My wife has a friend, and they have known each other for about 10 years now maybe a little longer. They haven't been on the best terms over the past few months but they do still talk some.
This friend of hers, has always been one to tell my wife of anything bad going on in her life. Which mostly the whole 10 years she has known her, things in this womans relationship/situation has always been pretty rocky. My wife being the kind soul she is and good friend, has always been one to listen and offer advice if needed.
Now, as I said this friend of hers has always told of her bad/negative things going on in her life. Once in while there will be something good for her to talk about, but mostly not. So its been to my understanding and my wifes that her life has always been in some kind of funk. That is up until recently.
I do believe people can change don't get me wrong. But it seems her friends situation changed alomost overnight. It went from her bashing her husband and her sucky life with him, and vice versa, to him being so nice and sweet, and loving and things were just peachy keen.
Now, heres the thing, my wife has always been told the bad crappy stuff about their situation, well it seems now, word on the street is, her relationship has changed for the better but its the first my wife has heard of it.

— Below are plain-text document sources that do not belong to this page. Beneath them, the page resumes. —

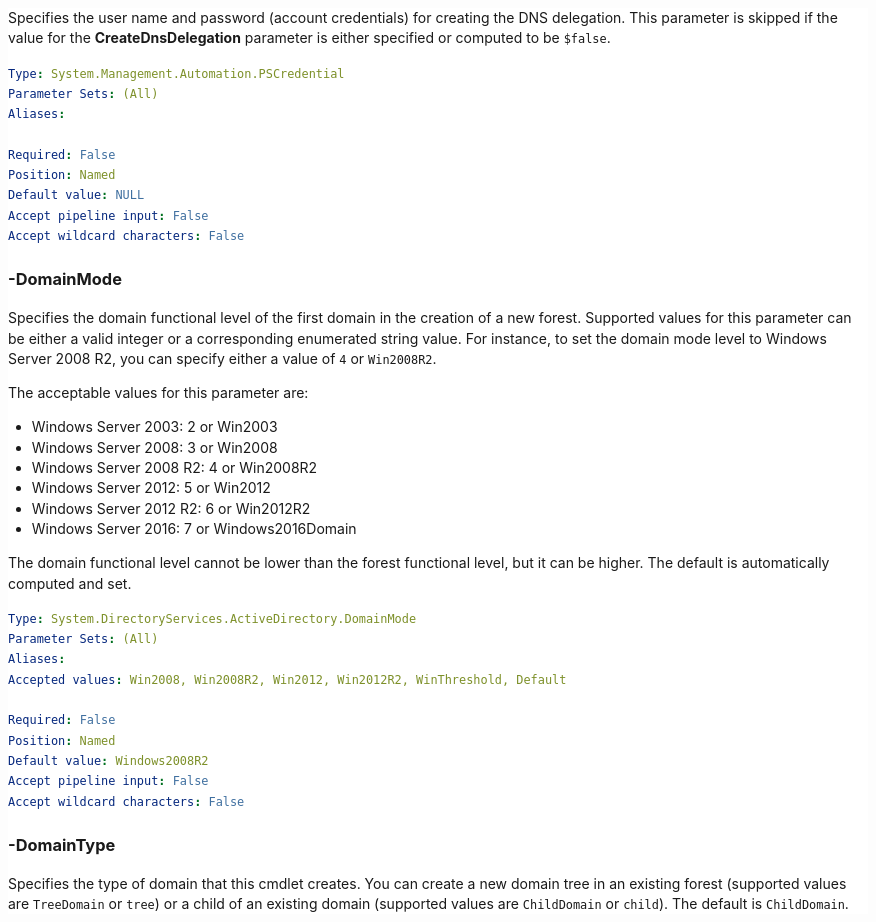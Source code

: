 Specifies the user name and password (account credentials) for creating the DNS delegation. This
parameter is skipped if the value for the **CreateDnsDelegation** parameter is either specified or
computed to be `$false`.

```yaml
Type: System.Management.Automation.PSCredential
Parameter Sets: (All)
Aliases: 

Required: False
Position: Named
Default value: NULL
Accept pipeline input: False
Accept wildcard characters: False
```

### -DomainMode

Specifies the domain functional level of the first domain in the creation of a new forest. Supported
values for this parameter can be either a valid integer or a corresponding enumerated string value.
For instance, to set the domain mode level to Windows Server 2008 R2, you can specify either a value
of `4` or `Win2008R2`.

The acceptable values for this parameter are:

- Windows Server 2003:  2 or Win2003
- Windows Server 2008:  3 or Win2008
- Windows Server 2008 R2:  4 or Win2008R2
- Windows Server 2012:  5 or Win2012
- Windows Server 2012 R2:  6 or Win2012R2
- Windows Server 2016: 7 or Windows2016Domain

The domain functional level cannot be lower than the forest functional level, but it can be higher.
The default is automatically computed and set.

```yaml
Type: System.DirectoryServices.ActiveDirectory.DomainMode
Parameter Sets: (All)
Aliases: 
Accepted values: Win2008, Win2008R2, Win2012, Win2012R2, WinThreshold, Default

Required: False
Position: Named
Default value: Windows2008R2
Accept pipeline input: False
Accept wildcard characters: False
```

### -DomainType

Specifies the type of domain that this cmdlet creates. You can create a new domain tree in an
existing forest (supported values are `TreeDomain` or `tree`) or a child of an existing domain
(supported values are `ChildDomain` or `child`). The default is `ChildDomain`.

They aren't like best friends or anything, but I would say good friends. My wife has been hearing this from others they both know and family memebers etc. What is just weird to her and me I guess is, how come it is, that my wife gets told all the bad negative things that went on, but now that things are all of a sudden better, shes telling everyone else how good things are in her situation except my wife?
I would think if something in someones life was as good as they say it is, they would want to share it with most all people they know, right? Heres another thing, these other people who know about her life changing for the better, also are not ones that really know of how bad her situation was before either. Only my wife really knows about all that. So is this like a front or something this friend is putting on? Are things not really what they seem?
Why have no problem telling a person of all the bad things happening in your life, but when something good happens, you don't share that information too?